[Source texts of formatted documents]
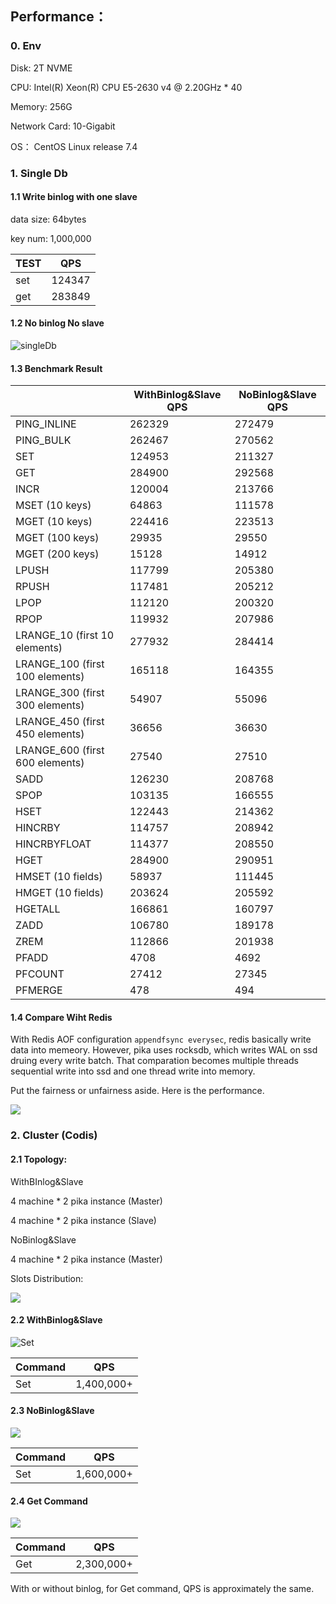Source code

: ## Performance：

### 0. Env

Disk: 2T NVME

CPU: Intel(R) Xeon(R) CPU E5-2630 v4 @ 2.20GHz * 40

Memory: 256G

Network Card: 10-Gigabit

OS： CentOS Linux release 7.4

### 1. Single Db

#### 1.1 Write binlog with one slave

data size: 64bytes

key num: 1,000,000

| TEST | QPS    |
| ---- | ------ |
| set  | 124347 |
| get  | 283849 |



#### 1.2 No binlog No slave

![singleDb](https://whoiami.github.io/public/images/images/singleDb.png)

#### 1.3 Benchmark Result

|                                 | WithBinlog&Slave QPS | NoBinlog&Slave QPS |
| ------------------------------- | -------------------- | ------------------ |
| PING_INLINE                     | 262329               | 272479             |
| PING_BULK                       | 262467               | 270562             |
| SET                             | 124953               | 211327             |
| GET                             | 284900               | 292568             |
| INCR                            | 120004               | 213766             |
| MSET (10 keys)                  | 64863                | 111578             |
| MGET (10 keys)                  | 224416               | 223513             |
| MGET (100 keys)                 | 29935                | 29550              |
| MGET (200 keys)                 | 15128                | 14912              |
| LPUSH                           | 117799               | 205380             |
| RPUSH                           | 117481               | 205212             |
| LPOP                            | 112120               | 200320             |
| RPOP                            | 119932               | 207986             |
| LRANGE_10 (first 10 elements)   | 277932               | 284414             |
| LRANGE_100 (first 100 elements) | 165118               | 164355             |
| LRANGE_300 (first 300 elements) | 54907                | 55096              |
| LRANGE_450 (first 450 elements) | 36656                | 36630              |
| LRANGE_600 (first 600 elements) | 27540                | 27510              |
| SADD                            | 126230               | 208768             |
| SPOP                            | 103135               | 166555             |
| HSET                            | 122443               | 214362             |
| HINCRBY                         | 114757               | 208942             |
| HINCRBYFLOAT                    | 114377               | 208550             |
| HGET                            | 284900               | 290951             |
| HMSET (10 fields)               | 58937                | 111445             |
| HMGET (10 fields)               | 203624               | 205592             |
| HGETALL                         | 166861               | 160797             |
| ZADD                            | 106780               | 189178             |
| ZREM                            | 112866               | 201938             |
| PFADD                           | 4708                 | 4692               |
| PFCOUNT                         | 27412                | 27345              |
| PFMERGE                         | 478                  | 494                |

#### 1.4 Compare Wiht Redis		

With Redis AOF configuration `appendfsync everysec`,  redis basically write data into memeory. However, pika uses rocksdb, which writes WAL on ssd druing every write batch. That comparation becomes multiple threads sequential write into ssd  and one thread write into memory.  		

Put the fairness or unfairness aside. Here is the performance. 		

![](https://whoiami.github.io/public/images/images/CompareWithRedis.png)
### 2. Cluster (Codis)

#### 2.1 Topology:

WithBInlog&Slave

4 machine * 2 pika instance (Master)

4 machine * 2 pika instance (Slave)

NoBinlog&Slave

4 machine * 2 pika instance (Master)

<bt/></bt>

Slots Distribution:

![](https://whoiami.github.io/public/images/images/new_topo.png)

#### 2.2 WithBinlog&Slave

![Set](https://whoiami.github.io/public/images/images/new_withbinlogslave.png)

| Command | QPS        |
| ------- | ---------- |
| Set     | 1,400,000+ |

#### 2.3 NoBinlog&Slave

![](https://whoiami.github.io/public/images/images/new_nobinlog.png)

| Command | QPS        |
| ------- | ---------- |
| Set     | 1,600,000+ |

#### 2.4 Get Command

![](https://whoiami.github.io/public/images/images/new_get.png)



| Command | QPS        |
| ------- | ---------- |
| Get     | 2,300,000+ |

With or without binlog, for Get command, QPS is approximately the same.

**Task goal**
Leaving the pictures aside, write out the entries above exactly.

**Problem solution**
Source code

: ## Performance：

### 0. Env

Disk: 2T NVME

CPU: Intel(R) Xeon(R) CPU E5-2630 v4 @ 2.20GHz * 40

Memory: 256G

Network Card: 10-Gigabit

OS： CentOS Linux release 7.4

### 1. Single Db

#### 1.1 Write binlog with one slave

data size: 64bytes

key num: 1,000,000

| TEST | QPS    |
| ---- | ------ |
| set  | 124347 |
| get  | 283849 |



#### 1.2 No binlog No slave

![singleDb](https://whoiami.github.io/public/images/images/singleDb.png)

#### 1.3 Benchmark Result

|                                 | WithBinlog&Slave QPS | NoBinlog&Slave QPS |
| ------------------------------- | -------------------- | ------------------ |
| PING_INLINE                     | 262329               | 272479             |
| PING_BULK                       | 262467               | 270562             |
| SET                             | 124953               | 211327             |
| GET                             | 284900               | 292568             |
| INCR                            | 120004               | 213766             |
| MSET (10 keys)                  | 64863                | 111578             |
| MGET (10 keys)                  | 224416               | 223513             |
| MGET (100 keys)                 | 29935                | 29550              |
| MGET (200 keys)                 | 15128                | 14912              |
| LPUSH                           | 117799               | 205380             |
| RPUSH                           | 117481               | 205212             |
| LPOP                            | 112120               | 200320             |
| RPOP                            | 119932               | 207986             |
| LRANGE_10 (first 10 elements)   | 277932               | 284414             |
| LRANGE_100 (first 100 elements) | 165118               | 164355             |
| LRANGE_300 (first 300 elements) | 54907                | 55096              |
| LRANGE_450 (first 450 elements) | 36656                | 36630              |
| LRANGE_600 (first 600 elements) | 27540                | 27510              |
| SADD                            | 126230               | 208768             |
| SPOP                            | 103135               | 166555             |
| HSET                            | 122443               | 214362             |
| HINCRBY                         | 114757               | 208942             |
| HINCRBYFLOAT                    | 114377               | 208550             |
| HGET                            | 284900               | 290951             |
| HMSET (10 fields)               | 58937                | 111445             |
| HMGET (10 fields)               | 203624               | 205592             |
| HGETALL                         | 166861               | 160797             |
| ZADD                            | 106780               | 189178             |
| ZREM                            | 112866               | 201938             |
| PFADD                           | 4708                 | 4692               |
| PFCOUNT                         | 27412                | 27345              |
| PFMERGE                         | 478                  | 494                |

#### 1.4 Compare Wiht Redis		

With Redis AOF configuration `appendfsync everysec`,  redis basically write data into memeory. However, pika uses rocksdb, which writes WAL on ssd druing every write batch. That comparation becomes multiple threads sequential write into ssd  and one thread write into memory.  		

Put the fairness or unfairness aside. Here is the performance. 		

![](https://whoiami.github.io/public/images/images/CompareWithRedis.png)
### 2. Cluster (Codis)

#### 2.1 Topology:

WithBInlog&Slave

4 machine * 2 pika instance (Master)

4 machine * 2 pika instance (Slave)

NoBinlog&Slave

4 machine * 2 pika instance (Master)

<bt/></bt>

Slots Distribution:

![](https://whoiami.github.io/public/images/images/new_topo.png)

#### 2.2 WithBinlog&Slave

![Set](https://whoiami.github.io/public/images/images/new_withbinlogslave.png)

| Command | QPS        |
| ------- | ---------- |
| Set     | 1,400,000+ |

#### 2.3 NoBinlog&Slave

![](https://whoiami.github.io/public/images/images/new_nobinlog.png)

| Command | QPS        |
| ------- | ---------- |
| Set     | 1,600,000+ |

#### 2.4 Get Command

![](https://whoiami.github.io/public/images/images/new_get.png)



| Command | QPS        |
| ------- | ---------- |
| Get     | 2,300,000+ |

With or without binlog, for Get command, QPS is approximately the same.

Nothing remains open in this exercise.